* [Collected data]
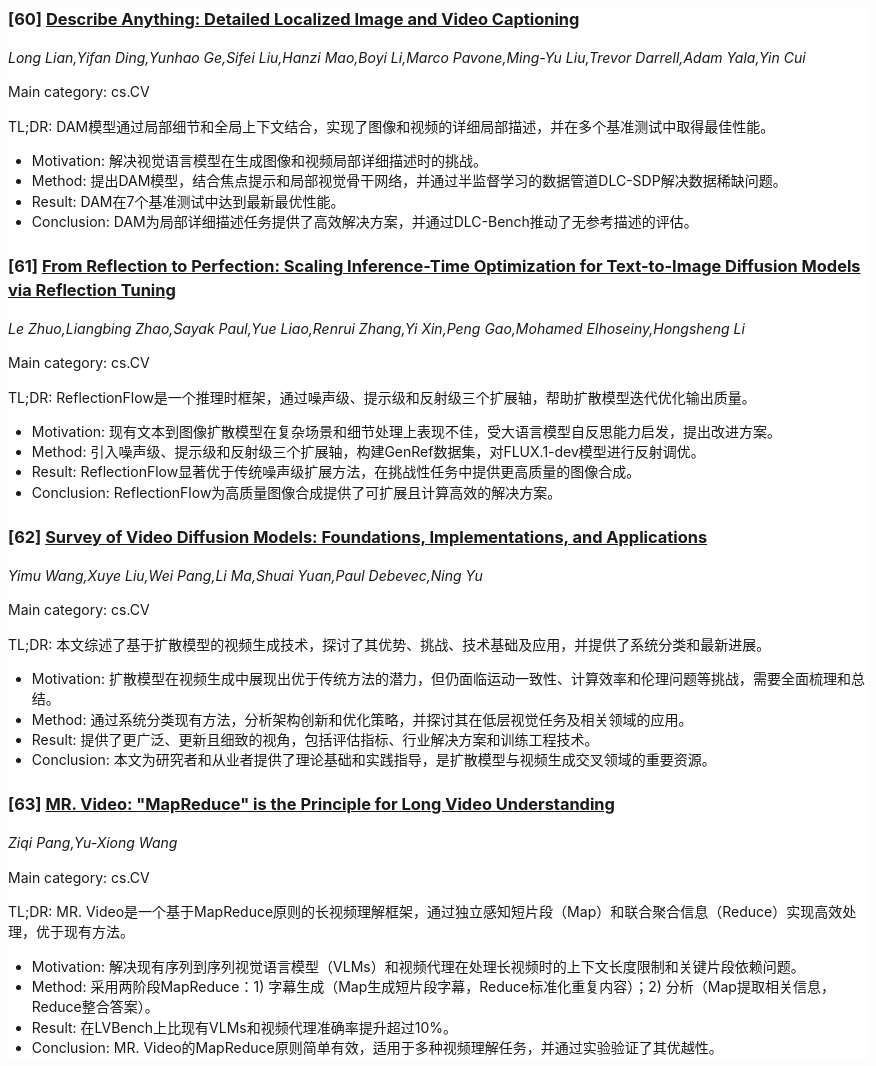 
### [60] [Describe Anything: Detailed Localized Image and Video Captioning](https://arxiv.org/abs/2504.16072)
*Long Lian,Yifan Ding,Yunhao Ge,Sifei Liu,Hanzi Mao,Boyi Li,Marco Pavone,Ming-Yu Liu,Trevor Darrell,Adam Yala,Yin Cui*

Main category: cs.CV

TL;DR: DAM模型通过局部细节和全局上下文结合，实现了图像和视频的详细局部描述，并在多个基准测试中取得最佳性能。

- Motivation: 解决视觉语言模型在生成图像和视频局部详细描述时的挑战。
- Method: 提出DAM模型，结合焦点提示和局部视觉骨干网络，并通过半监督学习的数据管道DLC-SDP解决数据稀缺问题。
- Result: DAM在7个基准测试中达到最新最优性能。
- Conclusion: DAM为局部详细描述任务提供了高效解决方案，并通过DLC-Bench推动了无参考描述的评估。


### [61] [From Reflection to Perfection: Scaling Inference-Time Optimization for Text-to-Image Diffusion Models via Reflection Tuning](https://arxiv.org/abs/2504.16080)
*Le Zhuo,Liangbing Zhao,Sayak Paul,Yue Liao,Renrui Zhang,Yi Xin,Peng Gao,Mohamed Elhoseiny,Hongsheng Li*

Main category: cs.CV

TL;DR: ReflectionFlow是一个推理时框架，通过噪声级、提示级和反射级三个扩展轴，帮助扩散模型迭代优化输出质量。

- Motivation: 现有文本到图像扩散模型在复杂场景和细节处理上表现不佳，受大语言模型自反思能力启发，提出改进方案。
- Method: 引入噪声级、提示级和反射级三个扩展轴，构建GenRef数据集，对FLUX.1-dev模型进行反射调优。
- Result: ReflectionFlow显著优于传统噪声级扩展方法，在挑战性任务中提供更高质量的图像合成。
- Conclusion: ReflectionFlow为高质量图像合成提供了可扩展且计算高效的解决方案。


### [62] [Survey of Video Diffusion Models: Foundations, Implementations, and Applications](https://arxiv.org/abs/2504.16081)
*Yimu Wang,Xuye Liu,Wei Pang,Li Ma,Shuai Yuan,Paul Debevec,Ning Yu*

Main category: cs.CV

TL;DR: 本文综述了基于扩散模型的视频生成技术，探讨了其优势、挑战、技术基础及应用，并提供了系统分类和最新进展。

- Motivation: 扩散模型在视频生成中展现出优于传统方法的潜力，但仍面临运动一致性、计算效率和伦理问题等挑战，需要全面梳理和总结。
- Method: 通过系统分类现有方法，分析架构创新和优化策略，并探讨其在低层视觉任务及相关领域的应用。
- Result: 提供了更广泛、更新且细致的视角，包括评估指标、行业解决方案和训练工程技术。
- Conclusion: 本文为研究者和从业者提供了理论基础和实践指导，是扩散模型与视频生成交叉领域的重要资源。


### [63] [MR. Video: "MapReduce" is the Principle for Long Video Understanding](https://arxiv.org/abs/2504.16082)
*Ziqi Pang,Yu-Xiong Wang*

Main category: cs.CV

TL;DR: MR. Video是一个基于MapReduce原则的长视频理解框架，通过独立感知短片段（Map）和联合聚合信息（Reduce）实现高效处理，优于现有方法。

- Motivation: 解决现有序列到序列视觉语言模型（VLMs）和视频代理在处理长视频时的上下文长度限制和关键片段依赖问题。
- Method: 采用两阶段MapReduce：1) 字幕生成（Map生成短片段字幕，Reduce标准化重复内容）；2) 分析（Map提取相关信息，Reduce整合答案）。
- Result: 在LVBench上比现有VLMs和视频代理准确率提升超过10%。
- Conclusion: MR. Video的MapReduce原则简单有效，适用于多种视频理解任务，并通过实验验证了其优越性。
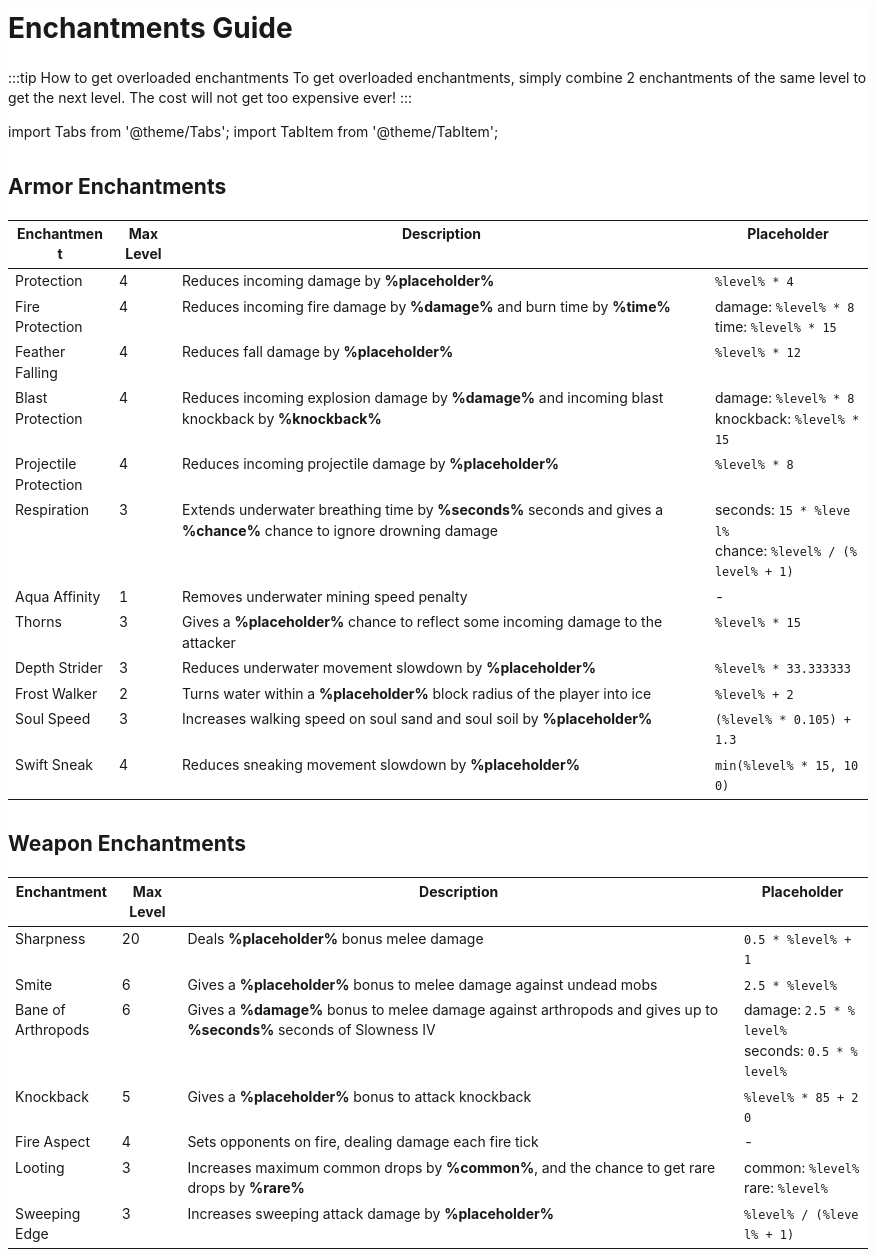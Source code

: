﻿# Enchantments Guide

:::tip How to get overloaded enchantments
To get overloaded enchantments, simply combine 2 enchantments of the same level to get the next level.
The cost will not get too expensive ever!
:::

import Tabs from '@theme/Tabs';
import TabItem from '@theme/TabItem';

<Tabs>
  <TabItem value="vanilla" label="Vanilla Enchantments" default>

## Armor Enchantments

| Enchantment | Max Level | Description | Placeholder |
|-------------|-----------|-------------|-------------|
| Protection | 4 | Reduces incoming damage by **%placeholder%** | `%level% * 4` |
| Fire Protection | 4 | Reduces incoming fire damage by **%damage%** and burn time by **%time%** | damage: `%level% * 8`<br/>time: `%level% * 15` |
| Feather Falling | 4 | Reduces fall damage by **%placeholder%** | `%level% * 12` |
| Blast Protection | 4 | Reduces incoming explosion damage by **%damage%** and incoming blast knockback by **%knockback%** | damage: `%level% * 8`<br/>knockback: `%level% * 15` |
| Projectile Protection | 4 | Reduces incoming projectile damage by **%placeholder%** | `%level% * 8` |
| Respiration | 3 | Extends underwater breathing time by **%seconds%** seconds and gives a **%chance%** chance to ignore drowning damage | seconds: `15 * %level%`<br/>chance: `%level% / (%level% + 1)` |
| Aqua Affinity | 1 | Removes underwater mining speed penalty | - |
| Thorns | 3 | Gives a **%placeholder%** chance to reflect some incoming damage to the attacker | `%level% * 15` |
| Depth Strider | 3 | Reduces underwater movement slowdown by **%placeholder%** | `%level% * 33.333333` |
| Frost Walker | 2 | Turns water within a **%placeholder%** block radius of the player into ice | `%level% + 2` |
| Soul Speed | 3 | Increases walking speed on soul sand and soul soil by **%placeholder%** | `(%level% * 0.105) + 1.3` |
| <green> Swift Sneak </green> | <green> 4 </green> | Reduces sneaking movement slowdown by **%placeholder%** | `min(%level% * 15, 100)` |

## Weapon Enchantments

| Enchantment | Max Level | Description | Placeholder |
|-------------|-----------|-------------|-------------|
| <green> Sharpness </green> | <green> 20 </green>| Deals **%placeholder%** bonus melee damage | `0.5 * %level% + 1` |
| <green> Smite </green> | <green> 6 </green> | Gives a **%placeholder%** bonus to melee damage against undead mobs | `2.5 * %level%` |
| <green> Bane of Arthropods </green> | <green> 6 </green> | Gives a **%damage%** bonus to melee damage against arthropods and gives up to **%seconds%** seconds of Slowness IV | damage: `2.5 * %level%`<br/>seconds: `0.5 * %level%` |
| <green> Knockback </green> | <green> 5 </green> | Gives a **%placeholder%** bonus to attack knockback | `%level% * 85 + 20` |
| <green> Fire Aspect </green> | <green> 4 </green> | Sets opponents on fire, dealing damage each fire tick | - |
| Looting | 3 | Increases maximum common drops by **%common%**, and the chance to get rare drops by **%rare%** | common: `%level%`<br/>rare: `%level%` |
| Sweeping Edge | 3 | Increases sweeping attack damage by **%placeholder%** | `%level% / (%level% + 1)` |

* [WORK INSTRUCTIONS]
Go through the records and count the lines that include "theme", then give only that number.

* [REPLY TO THE EXERCISE]
2